--- START ---
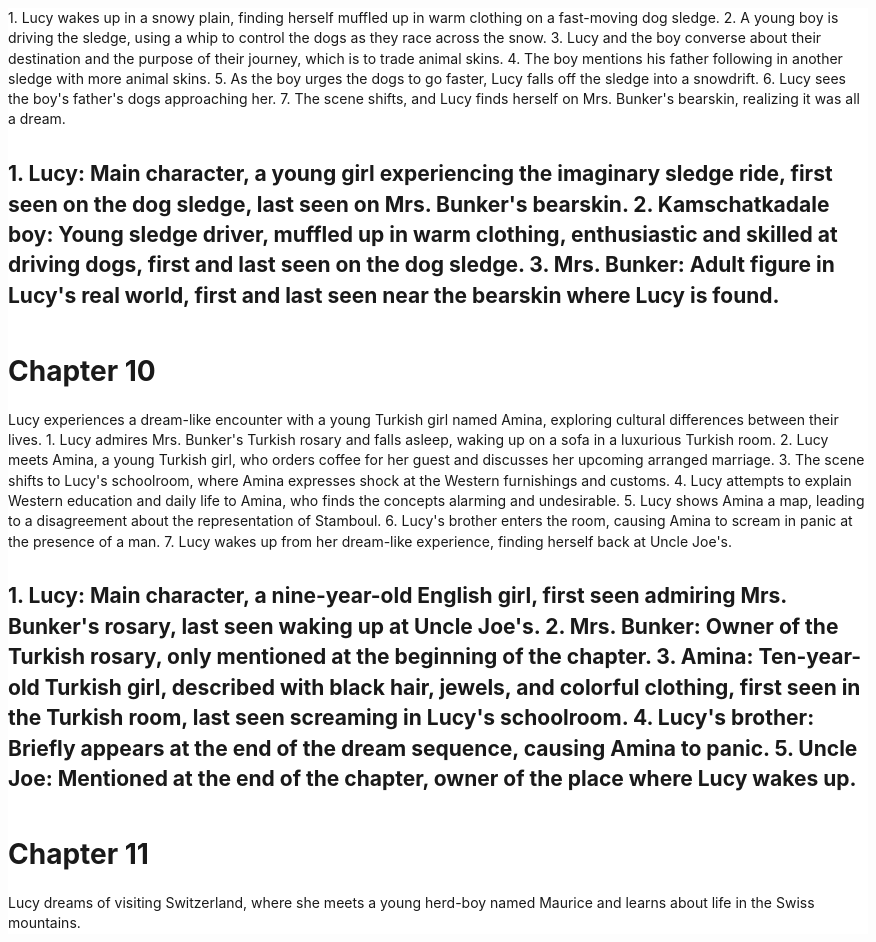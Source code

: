 <events>
1. Lucy wakes up in a snowy plain, finding herself muffled up in warm clothing on a fast-moving dog sledge.
2. A young boy is driving the sledge, using a whip to control the dogs as they race across the snow.
3. Lucy and the boy converse about their destination and the purpose of their journey, which is to trade animal skins.
4. The boy mentions his father following in another sledge with more animal skins.
5. As the boy urges the dogs to go faster, Lucy falls off the sledge into a snowdrift.
6. Lucy sees the boy's father's dogs approaching her.
7. The scene shifts, and Lucy finds herself on Mrs. Bunker's bearskin, realizing it was all a dream.
</events>

<characters>1. Lucy: Main character, a young girl experiencing the imaginary sledge ride, first seen on the dog sledge, last seen on Mrs. Bunker's bearskin.
2. Kamschatkadale boy: Young sledge driver, muffled up in warm clothing, enthusiastic and skilled at driving dogs, first and last seen on the dog sledge.
3. Mrs. Bunker: Adult figure in Lucy's real world, first and last seen near the bearskin where Lucy is found.</characters>
----------------
# Chapter 10
<synopsis>
Lucy experiences a dream-like encounter with a young Turkish girl named Amina, exploring cultural differences between their lives.
</synopsis>

<events>
1. Lucy admires Mrs. Bunker's Turkish rosary and falls asleep, waking up on a sofa in a luxurious Turkish room.
2. Lucy meets Amina, a young Turkish girl, who orders coffee for her guest and discusses her upcoming arranged marriage.
3. The scene shifts to Lucy's schoolroom, where Amina expresses shock at the Western furnishings and customs.
4. Lucy attempts to explain Western education and daily life to Amina, who finds the concepts alarming and undesirable.
5. Lucy shows Amina a map, leading to a disagreement about the representation of Stamboul.
6. Lucy's brother enters the room, causing Amina to scream in panic at the presence of a man.
7. Lucy wakes up from her dream-like experience, finding herself back at Uncle Joe's.
</events>

<characters>1. Lucy: Main character, a nine-year-old English girl, first seen admiring Mrs. Bunker's rosary, last seen waking up at Uncle Joe's.
2. Mrs. Bunker: Owner of the Turkish rosary, only mentioned at the beginning of the chapter.
3. Amina: Ten-year-old Turkish girl, described with black hair, jewels, and colorful clothing, first seen in the Turkish room, last seen screaming in Lucy's schoolroom.
4. Lucy's brother: Briefly appears at the end of the dream sequence, causing Amina to panic.
5. Uncle Joe: Mentioned at the end of the chapter, owner of the place where Lucy wakes up.</characters>
----------------
# Chapter 11
<synopsis>
Lucy dreams of visiting Switzerland, where she meets a young herd-boy named Maurice and learns about life in the Swiss mountains.
</synopsis>
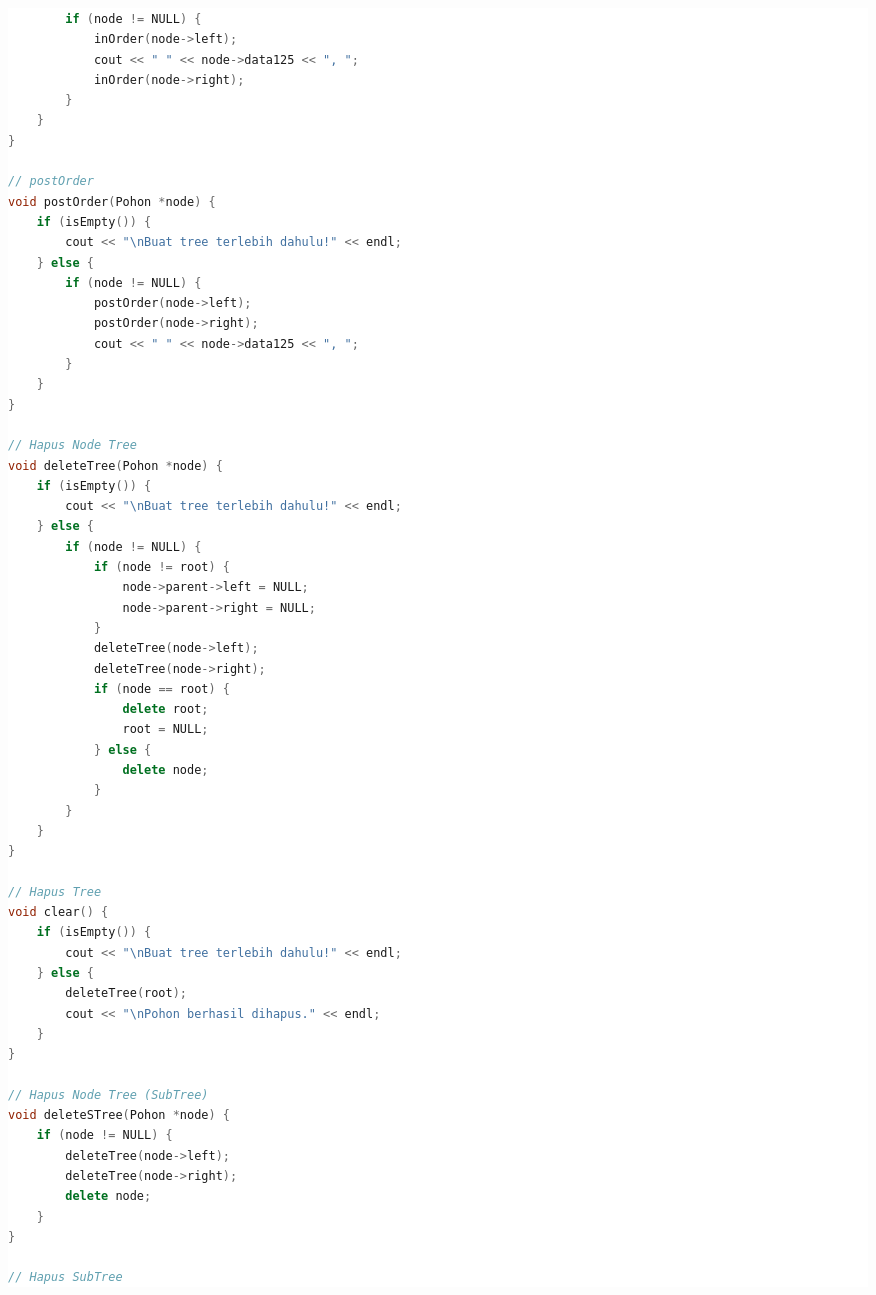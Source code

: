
 ```C++
        if (node != NULL) {
            inOrder(node->left);
            cout << " " << node->data125 << ", ";
            inOrder(node->right);
        }
    }
}

// postOrder
void postOrder(Pohon *node) {
    if (isEmpty()) {
        cout << "\nBuat tree terlebih dahulu!" << endl;
    } else {
        if (node != NULL) {
            postOrder(node->left);
            postOrder(node->right);
            cout << " " << node->data125 << ", ";
        }
    }
}

// Hapus Node Tree
void deleteTree(Pohon *node) {
    if (isEmpty()) {
        cout << "\nBuat tree terlebih dahulu!" << endl;
    } else {
        if (node != NULL) {
            if (node != root) {
                node->parent->left = NULL;
                node->parent->right = NULL;
            }
            deleteTree(node->left);
            deleteTree(node->right);
            if (node == root) {
                delete root;
                root = NULL;
            } else {
                delete node;
            }
        }
    }
}

// Hapus Tree
void clear() {
    if (isEmpty()) {
        cout << "\nBuat tree terlebih dahulu!" << endl;
    } else {
        deleteTree(root);
        cout << "\nPohon berhasil dihapus." << endl;
    }
}

// Hapus Node Tree (SubTree)
void deleteSTree(Pohon *node) {
    if (node != NULL) {
        deleteTree(node->left);
        deleteTree(node->right);
        delete node;
    }
}

// Hapus SubTree
```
--- END ---
▸ How to complete this task: Could you repeat, exactly and with nothing else, the lines from the first line of the records through the line containing "2. A young boy"? Leave out the pictures.

▸ Response to the exercise:
Source code

: <events>
1. Lucy wakes up in a snowy plain, finding herself muffled up in warm clothing on a fast-moving dog sledge.
2. A young boy is driving the sledge, using a whip to control the dogs as they race across the snow.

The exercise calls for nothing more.